While I’ve been pescatarian for the last five years, I often found myself cheating when it came to indulging in the savory wonders of Korean BBQ or bulgogi.  However, now, I’ve committed fully to vegetarianism, relinquishing my love for KBBQ. Yet, I often miss eating bulgogi, so to curb my cravings, I have created a recipe that enables you to indulge in bulgogi sans meat.  Combining my mom’s marvelous marinade with my very own twist, this recipe is bound to be a hit! 

Photo by Ryan Kwok on Unsplash

Photo by Ryan Kwok on Unsplash


Ingredients: 

1 lb of shiitake mushrooms

1 carrot

1 green onion

2 tbsp of white sugar

1 onion

2 chopped garlic 

1 tbsp of sesame oil 

1 tbsp of honey

½ of a pear

½ cup of soy sauce




 

Directions: 

  1. Peel skin off of carrots, ginger, and pear.
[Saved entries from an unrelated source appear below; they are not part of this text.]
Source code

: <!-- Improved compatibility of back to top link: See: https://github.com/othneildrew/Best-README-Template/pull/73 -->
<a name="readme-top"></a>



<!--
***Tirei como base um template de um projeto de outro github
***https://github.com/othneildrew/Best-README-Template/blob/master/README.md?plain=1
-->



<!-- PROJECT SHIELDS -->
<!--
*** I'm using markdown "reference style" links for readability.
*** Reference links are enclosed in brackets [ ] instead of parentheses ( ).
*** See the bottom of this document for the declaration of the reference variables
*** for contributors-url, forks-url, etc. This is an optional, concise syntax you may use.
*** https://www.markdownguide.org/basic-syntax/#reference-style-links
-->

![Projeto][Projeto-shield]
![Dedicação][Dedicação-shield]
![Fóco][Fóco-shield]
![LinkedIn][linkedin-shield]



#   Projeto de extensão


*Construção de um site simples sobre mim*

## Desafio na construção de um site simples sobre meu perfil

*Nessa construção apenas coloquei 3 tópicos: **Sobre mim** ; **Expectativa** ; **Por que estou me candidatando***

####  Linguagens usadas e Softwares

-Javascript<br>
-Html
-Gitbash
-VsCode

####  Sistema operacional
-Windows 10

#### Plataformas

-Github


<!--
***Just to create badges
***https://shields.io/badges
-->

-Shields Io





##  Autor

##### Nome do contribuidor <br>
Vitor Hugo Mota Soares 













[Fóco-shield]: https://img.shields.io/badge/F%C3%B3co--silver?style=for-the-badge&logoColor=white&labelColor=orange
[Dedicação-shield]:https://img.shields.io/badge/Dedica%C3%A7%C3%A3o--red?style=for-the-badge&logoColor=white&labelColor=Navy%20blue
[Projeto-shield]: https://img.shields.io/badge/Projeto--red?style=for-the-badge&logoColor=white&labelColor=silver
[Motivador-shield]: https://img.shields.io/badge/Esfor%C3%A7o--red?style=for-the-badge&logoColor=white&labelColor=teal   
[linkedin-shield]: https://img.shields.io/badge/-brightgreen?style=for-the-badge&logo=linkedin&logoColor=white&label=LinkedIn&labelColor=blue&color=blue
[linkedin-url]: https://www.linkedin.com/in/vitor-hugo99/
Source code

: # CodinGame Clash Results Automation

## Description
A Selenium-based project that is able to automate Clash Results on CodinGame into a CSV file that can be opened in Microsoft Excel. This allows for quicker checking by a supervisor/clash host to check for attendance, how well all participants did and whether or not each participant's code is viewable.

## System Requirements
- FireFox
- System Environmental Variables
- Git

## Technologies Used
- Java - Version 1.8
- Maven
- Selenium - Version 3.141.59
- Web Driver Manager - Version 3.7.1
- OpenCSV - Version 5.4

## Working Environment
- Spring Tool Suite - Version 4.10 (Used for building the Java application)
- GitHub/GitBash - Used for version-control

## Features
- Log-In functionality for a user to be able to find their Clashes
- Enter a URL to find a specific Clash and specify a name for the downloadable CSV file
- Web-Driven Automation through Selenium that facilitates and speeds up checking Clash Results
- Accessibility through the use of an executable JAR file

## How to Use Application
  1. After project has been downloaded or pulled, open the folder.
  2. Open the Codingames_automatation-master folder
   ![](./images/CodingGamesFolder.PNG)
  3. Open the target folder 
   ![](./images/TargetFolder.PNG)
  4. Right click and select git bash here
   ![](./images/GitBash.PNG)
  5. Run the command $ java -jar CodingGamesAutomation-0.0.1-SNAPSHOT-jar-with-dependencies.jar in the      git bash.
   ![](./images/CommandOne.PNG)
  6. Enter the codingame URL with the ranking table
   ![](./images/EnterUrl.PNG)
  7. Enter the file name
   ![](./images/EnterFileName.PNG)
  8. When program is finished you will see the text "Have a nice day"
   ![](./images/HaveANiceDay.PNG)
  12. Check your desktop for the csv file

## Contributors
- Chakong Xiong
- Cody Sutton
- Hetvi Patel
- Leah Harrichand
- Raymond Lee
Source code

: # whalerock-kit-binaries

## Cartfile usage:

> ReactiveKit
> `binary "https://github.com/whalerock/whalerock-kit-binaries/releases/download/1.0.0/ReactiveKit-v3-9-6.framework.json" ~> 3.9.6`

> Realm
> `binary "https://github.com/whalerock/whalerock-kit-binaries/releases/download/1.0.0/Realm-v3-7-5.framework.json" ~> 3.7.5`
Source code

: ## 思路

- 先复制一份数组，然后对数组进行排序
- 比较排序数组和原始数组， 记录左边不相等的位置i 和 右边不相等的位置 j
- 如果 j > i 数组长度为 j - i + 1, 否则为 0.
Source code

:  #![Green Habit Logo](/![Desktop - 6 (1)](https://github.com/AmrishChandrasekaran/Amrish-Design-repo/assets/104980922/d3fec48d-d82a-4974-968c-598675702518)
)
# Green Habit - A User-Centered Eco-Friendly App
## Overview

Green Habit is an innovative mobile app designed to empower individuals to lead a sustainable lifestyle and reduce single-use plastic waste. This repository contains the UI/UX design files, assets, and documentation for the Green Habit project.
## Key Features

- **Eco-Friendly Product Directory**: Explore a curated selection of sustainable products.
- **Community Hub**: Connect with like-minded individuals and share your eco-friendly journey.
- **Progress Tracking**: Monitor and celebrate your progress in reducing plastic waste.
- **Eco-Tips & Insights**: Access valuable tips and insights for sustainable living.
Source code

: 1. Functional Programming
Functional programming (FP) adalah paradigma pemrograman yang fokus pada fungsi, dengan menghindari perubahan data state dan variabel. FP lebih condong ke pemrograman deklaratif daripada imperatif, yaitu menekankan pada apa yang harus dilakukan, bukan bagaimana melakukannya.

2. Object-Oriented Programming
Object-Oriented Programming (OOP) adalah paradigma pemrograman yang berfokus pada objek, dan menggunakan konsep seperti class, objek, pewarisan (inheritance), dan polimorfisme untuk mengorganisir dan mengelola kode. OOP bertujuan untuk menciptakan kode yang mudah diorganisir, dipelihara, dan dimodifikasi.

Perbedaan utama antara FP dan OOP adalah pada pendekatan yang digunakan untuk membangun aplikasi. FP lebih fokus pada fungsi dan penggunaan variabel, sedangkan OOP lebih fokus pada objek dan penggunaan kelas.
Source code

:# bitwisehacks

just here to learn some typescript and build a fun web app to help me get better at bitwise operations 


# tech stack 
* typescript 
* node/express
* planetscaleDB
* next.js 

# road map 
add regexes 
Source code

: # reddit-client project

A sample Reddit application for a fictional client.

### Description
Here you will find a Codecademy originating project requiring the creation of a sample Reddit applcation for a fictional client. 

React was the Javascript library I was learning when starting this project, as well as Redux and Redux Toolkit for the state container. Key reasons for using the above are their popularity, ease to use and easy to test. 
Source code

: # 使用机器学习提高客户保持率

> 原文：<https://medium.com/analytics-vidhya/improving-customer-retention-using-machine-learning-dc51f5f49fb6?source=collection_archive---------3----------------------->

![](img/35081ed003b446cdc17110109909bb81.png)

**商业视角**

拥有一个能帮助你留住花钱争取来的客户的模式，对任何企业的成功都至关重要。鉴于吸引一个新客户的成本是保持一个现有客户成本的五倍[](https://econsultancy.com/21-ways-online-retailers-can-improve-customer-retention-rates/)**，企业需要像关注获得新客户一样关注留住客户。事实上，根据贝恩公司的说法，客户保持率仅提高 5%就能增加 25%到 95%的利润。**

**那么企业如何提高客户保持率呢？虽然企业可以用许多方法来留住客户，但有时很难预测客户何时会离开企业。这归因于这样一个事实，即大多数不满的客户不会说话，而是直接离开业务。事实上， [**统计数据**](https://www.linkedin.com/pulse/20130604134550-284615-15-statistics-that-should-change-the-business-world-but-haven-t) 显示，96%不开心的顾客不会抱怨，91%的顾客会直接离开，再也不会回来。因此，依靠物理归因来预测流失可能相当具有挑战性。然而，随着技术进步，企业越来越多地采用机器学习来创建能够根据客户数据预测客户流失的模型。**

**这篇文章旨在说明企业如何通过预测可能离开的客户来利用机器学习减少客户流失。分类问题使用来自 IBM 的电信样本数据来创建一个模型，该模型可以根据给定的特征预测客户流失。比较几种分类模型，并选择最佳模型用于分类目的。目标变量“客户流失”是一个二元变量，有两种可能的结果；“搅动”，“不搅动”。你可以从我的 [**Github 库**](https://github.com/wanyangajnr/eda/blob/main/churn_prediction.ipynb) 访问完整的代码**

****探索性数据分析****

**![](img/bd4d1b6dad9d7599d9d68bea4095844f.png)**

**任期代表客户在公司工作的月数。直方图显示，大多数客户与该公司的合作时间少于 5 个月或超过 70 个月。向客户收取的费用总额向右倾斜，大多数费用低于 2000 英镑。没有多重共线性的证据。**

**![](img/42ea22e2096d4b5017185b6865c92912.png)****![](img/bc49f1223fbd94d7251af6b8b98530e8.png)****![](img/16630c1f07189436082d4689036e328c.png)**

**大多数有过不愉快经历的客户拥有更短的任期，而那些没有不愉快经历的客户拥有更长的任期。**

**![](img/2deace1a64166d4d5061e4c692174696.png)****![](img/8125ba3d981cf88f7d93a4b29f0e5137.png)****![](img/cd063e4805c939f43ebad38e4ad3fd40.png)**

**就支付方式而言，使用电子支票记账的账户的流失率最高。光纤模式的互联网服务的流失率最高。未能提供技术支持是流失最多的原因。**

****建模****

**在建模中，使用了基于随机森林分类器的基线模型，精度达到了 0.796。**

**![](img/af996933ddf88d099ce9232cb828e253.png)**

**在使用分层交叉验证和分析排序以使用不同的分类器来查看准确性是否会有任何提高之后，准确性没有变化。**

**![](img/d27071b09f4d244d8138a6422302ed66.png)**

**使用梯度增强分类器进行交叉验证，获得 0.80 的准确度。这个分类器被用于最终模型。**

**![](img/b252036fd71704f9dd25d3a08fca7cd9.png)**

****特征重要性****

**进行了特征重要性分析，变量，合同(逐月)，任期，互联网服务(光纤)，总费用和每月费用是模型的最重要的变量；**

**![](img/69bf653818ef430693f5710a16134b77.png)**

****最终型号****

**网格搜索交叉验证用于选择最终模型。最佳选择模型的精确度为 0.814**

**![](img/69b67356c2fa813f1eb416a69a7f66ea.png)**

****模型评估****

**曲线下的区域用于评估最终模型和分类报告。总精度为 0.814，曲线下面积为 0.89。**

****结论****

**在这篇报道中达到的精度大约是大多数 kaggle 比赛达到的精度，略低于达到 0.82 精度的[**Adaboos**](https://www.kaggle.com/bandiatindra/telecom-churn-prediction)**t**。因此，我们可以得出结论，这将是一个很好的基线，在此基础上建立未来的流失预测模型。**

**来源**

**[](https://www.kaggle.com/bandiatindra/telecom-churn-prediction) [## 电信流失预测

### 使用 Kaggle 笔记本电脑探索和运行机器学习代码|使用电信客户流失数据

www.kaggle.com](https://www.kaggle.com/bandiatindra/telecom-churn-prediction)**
Julienne all three (cut into matchstick shapes) and place in a bowl.

  2. Peel and dice onion. Start by cutting the top off the onion, keeping the roots intact. Cut the onion in half (roots to tip). Then, cut the onion against the grain and place it in the bowl.

  3. Peel and mince the garlic. Place the garlic in the bowl. 

  4. Add all the remaining ingredients (including mushrooms) into the bowl and mix. 

  5. On a hot skillet, add the marinated ingredients and cook them at medium heat. To know when everything is cooked, scrape the spatula along the bottom of the pan. If the liquids slowly moving back to its original shape, they are ready.

  6. The vegan bulgogi is ready. Eat with rice or a wrap with red lettuce leaves, garlic, gochujang, and kimchi.